The Solution: Layered Architecture
Stage Layer
The “1C to BI Extractor” tool by Denvic exports only deltas (new and changed records), tracking even retroactive corrections in 1C. Minutes instead of hours.
DDS Layer (Airflow + PostgreSQL)
A single DAG manages updates to ~50 tables: unique IDs, data cleansing, and SCD2 for history tracking. CI/CD via GitLab with a two-tier environment (TEST in Docker → PROD).
Stock Processing (Kafka + Partitions)
300 million rows with retroactive changes and hourly update requirements. Kafka via Confluent buffers peak loads, while two Airflow DAGs process data in batches with dynamic date-based partitioning.

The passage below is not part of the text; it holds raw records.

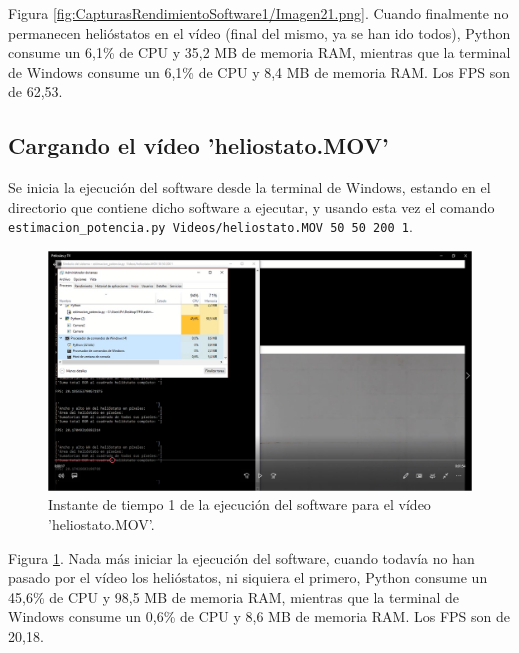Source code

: Figura \ref{fig:CapturasRendimientoSoftware1/Imagen21.png}. Cuando finalmente no permanecen helióstatos en el vídeo (final del mismo, ya se han ido todos), Python consume un 6,1\% de CPU y 35,2 MB de memoria RAM, mientras que la terminal de Windows consume un 6,1\% de CPU y 8,4 MB de memoria RAM. Los FPS son de 62,53.\\[20pt]

\subsection{Cargando el vídeo 'heliostato.MOV'}

Se inicia la ejecución del software desde la terminal de Windows, estando en el directorio que contiene dicho software a ejecutar, y usando esta vez el comando \verb|estimacion_potencia.py Videos/heliostato.MOV 50 50 200 1|.

\begin{figure}[h!]
  	\centering
	\includegraphics[width=\textwidth]{CapturasRendimientoSoftware2/Imagen1.png}
	\caption{Instante de tiempo 1 de la ejecución del software para el vídeo 'heliostato.MOV'.
	\label{fig:CapturasRendimientoSoftware2/Imagen1.png}}
\end{figure}

Figura \ref{fig:CapturasRendimientoSoftware2/Imagen1.png}. Nada más iniciar la ejecución del software, cuando todavía no han pasado por el vídeo los helióstatos, ni siquiera el primero, Python consume un 45,6\% de CPU y 98,5 MB de memoria RAM, mientras que la terminal de Windows consume un 0,6\% de CPU y 8,6 MB de memoria RAM. Los FPS son de 20,18.\\[20pt]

Data Marts (dbt-core + dbt-af)
Domain-structured models, DRY principle via macros, automatic DAG generation through dbt-af. Analysts independently develop data marts with data engineer review.
Results
| Before | After |
|---|---|
| 2-day-old data | Hourly updates |
| 40 GB RAM for full recalculation | Efficient resource usage |
| Days to build a new mart | 24 hours for a new mart |
| Manual verification | Automated dbt tests |
| Heavy load on 1C | Minimal load on 1C |
Tech Stack
PostgreSQL, Apache Airflow, dbt-core, dbt-af (Toloka/dmp-labs), Kafka (Confluent), GitLab CI/CD, Docker, Power BI Report Server, Yandex DataLens.
This case study is a great illustration of how Airflow + dbt with proper engineering discipline transforms chaos into a manageable data platform.